→ **Assigned task**
Set down a precise copy of the whole listing.

● ● ● ●

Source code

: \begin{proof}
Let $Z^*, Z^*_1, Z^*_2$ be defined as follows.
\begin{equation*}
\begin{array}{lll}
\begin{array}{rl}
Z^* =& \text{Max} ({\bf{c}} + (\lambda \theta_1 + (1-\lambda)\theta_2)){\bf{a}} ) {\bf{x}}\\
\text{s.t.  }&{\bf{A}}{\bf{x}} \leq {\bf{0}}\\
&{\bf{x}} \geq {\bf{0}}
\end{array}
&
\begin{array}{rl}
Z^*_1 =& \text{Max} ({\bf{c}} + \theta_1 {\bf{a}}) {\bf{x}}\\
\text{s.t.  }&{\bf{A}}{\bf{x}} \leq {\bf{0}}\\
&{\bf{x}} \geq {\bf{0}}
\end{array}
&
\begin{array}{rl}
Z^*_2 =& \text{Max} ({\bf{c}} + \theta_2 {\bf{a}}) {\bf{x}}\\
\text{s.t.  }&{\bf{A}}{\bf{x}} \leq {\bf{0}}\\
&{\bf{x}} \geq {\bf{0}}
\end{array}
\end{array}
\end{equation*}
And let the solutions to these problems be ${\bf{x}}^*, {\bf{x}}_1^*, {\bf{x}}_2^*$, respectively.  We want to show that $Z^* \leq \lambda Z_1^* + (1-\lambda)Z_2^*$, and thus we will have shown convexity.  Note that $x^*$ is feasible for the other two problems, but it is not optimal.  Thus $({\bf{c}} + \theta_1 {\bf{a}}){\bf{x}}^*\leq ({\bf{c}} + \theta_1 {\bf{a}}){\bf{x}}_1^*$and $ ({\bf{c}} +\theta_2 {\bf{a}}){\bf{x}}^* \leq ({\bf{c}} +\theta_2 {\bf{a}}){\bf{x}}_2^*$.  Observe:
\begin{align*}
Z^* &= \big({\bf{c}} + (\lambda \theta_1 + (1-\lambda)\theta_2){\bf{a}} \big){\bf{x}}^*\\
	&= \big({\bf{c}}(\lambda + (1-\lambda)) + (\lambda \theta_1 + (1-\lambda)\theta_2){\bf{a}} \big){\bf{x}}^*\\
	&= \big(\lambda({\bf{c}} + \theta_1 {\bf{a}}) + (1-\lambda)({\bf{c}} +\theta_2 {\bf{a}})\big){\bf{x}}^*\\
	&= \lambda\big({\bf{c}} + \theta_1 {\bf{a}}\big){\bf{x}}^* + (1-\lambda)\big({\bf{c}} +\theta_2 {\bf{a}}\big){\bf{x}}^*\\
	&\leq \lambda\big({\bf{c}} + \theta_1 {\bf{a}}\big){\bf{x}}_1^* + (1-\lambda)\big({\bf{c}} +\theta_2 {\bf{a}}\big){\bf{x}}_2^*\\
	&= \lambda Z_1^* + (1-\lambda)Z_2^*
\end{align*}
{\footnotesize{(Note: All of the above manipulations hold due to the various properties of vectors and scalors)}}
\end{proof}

● ● ● ●

→ **Finished exercise**
Source code

: \begin{proof}
Let $Z^*, Z^*_1, Z^*_2$ be defined as follows.
\begin{equation*}
\begin{array}{lll}
\begin{array}{rl}
Z^* =& \text{Max} ({\bf{c}} + (\lambda \theta_1 + (1-\lambda)\theta_2)){\bf{a}} ) {\bf{x}}\\
\text{s.t.  }&{\bf{A}}{\bf{x}} \leq {\bf{0}}\\
&{\bf{x}} \geq {\bf{0}}
\end{array}
&
\begin{array}{rl}
Z^*_1 =& \text{Max} ({\bf{c}} + \theta_1 {\bf{a}}) {\bf{x}}\\
\text{s.t.  }&{\bf{A}}{\bf{x}} \leq {\bf{0}}\\
&{\bf{x}} \geq {\bf{0}}
\end{array}
&
\begin{array}{rl}
Z^*_2 =& \text{Max} ({\bf{c}} + \theta_2 {\bf{a}}) {\bf{x}}\\
\text{s.t.  }&{\bf{A}}{\bf{x}} \leq {\bf{0}}\\
&{\bf{x}} \geq {\bf{0}}
\end{array}
\end{array}
\end{equation*}
And let the solutions to these problems be ${\bf{x}}^*, {\bf{x}}_1^*, {\bf{x}}_2^*$, respectively.  We want to show that $Z^* \leq \lambda Z_1^* + (1-\lambda)Z_2^*$, and thus we will have shown convexity.  Note that $x^*$ is feasible for the other two problems, but it is not optimal.  Thus $({\bf{c}} + \theta_1 {\bf{a}}){\bf{x}}^*\leq ({\bf{c}} + \theta_1 {\bf{a}}){\bf{x}}_1^*$and $ ({\bf{c}} +\theta_2 {\bf{a}}){\bf{x}}^* \leq ({\bf{c}} +\theta_2 {\bf{a}}){\bf{x}}_2^*$.  Observe:
\begin{align*}
Z^* &= \big({\bf{c}} + (\lambda \theta_1 + (1-\lambda)\theta_2){\bf{a}} \big){\bf{x}}^*\\
	&= \big({\bf{c}}(\lambda + (1-\lambda)) + (\lambda \theta_1 + (1-\lambda)\theta_2){\bf{a}} \big){\bf{x}}^*\\
	&= \big(\lambda({\bf{c}} + \theta_1 {\bf{a}}) + (1-\lambda)({\bf{c}} +\theta_2 {\bf{a}})\big){\bf{x}}^*\\
	&= \lambda\big({\bf{c}} + \theta_1 {\bf{a}}\big){\bf{x}}^* + (1-\lambda)\big({\bf{c}} +\theta_2 {\bf{a}}\big){\bf{x}}^*\\
	&\leq \lambda\big({\bf{c}} + \theta_1 {\bf{a}}\big){\bf{x}}_1^* + (1-\lambda)\big({\bf{c}} +\theta_2 {\bf{a}}\big){\bf{x}}_2^*\\
	&= \lambda Z_1^* + (1-\lambda)Z_2^*
\end{align*}
{\footnotesize{(Note: All of the above manipulations hold due to the various properties of vectors and scalors)}}
\end{proof}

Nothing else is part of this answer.